Saved entries:
====

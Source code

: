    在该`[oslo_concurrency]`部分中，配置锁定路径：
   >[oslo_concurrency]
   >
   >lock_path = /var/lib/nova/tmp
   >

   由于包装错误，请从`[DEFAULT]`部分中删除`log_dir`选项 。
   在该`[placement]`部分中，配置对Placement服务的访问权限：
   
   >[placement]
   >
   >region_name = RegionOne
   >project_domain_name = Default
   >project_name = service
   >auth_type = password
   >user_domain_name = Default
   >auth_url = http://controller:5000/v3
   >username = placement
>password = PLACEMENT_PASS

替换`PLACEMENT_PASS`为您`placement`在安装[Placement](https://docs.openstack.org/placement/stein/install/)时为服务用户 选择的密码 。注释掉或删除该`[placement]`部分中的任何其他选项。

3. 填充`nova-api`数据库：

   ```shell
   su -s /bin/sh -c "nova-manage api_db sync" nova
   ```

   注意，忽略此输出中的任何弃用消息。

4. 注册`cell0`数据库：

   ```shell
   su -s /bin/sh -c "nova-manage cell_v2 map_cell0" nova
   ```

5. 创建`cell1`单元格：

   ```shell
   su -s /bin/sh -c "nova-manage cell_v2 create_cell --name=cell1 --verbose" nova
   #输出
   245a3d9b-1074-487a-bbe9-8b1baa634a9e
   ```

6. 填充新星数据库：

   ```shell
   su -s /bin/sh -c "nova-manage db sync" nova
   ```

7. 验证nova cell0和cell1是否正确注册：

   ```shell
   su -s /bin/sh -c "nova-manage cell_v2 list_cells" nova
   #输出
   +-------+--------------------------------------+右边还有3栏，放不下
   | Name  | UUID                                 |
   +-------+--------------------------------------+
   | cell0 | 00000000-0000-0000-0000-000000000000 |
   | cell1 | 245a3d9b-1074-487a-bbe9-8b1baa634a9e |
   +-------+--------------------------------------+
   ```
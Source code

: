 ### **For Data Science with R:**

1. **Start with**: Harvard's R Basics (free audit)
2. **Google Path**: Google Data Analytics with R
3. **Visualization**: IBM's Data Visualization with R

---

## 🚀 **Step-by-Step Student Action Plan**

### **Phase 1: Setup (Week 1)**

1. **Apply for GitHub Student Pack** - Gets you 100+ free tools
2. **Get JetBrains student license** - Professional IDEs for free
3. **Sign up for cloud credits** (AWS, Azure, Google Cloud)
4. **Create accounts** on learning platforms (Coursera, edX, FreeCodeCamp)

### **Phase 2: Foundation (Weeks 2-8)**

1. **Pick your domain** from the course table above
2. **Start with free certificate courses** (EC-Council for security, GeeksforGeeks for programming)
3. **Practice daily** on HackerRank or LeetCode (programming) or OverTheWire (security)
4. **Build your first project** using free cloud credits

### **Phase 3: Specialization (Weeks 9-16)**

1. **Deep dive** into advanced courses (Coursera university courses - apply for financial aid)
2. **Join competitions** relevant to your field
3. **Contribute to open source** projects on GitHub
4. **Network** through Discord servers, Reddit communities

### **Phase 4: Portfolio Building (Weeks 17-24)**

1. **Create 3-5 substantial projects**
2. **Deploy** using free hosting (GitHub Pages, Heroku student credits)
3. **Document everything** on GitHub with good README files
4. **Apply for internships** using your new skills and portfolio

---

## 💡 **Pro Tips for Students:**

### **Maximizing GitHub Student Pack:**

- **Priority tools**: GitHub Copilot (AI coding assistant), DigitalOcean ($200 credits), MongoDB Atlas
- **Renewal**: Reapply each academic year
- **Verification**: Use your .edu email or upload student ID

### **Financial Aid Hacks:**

====

About this exercise
Return word for word the lines above from the line with "4. **Network** through" to the line with "## 💡 **Pro Tips for Students:**", including both and leaving out all others.

Final answer
4. **Network** through Discord servers, Reddit communities

### **Phase 4: Portfolio Building (Weeks 17-24)**

1. **Create 3-5 substantial projects**
2. **Deploy** using free hosting (GitHub Pages, Heroku student credits)
3. **Document everything** on GitHub with good README files
4. **Apply for internships** using your new skills and portfolio

---

## 💡 **Pro Tips for Students:**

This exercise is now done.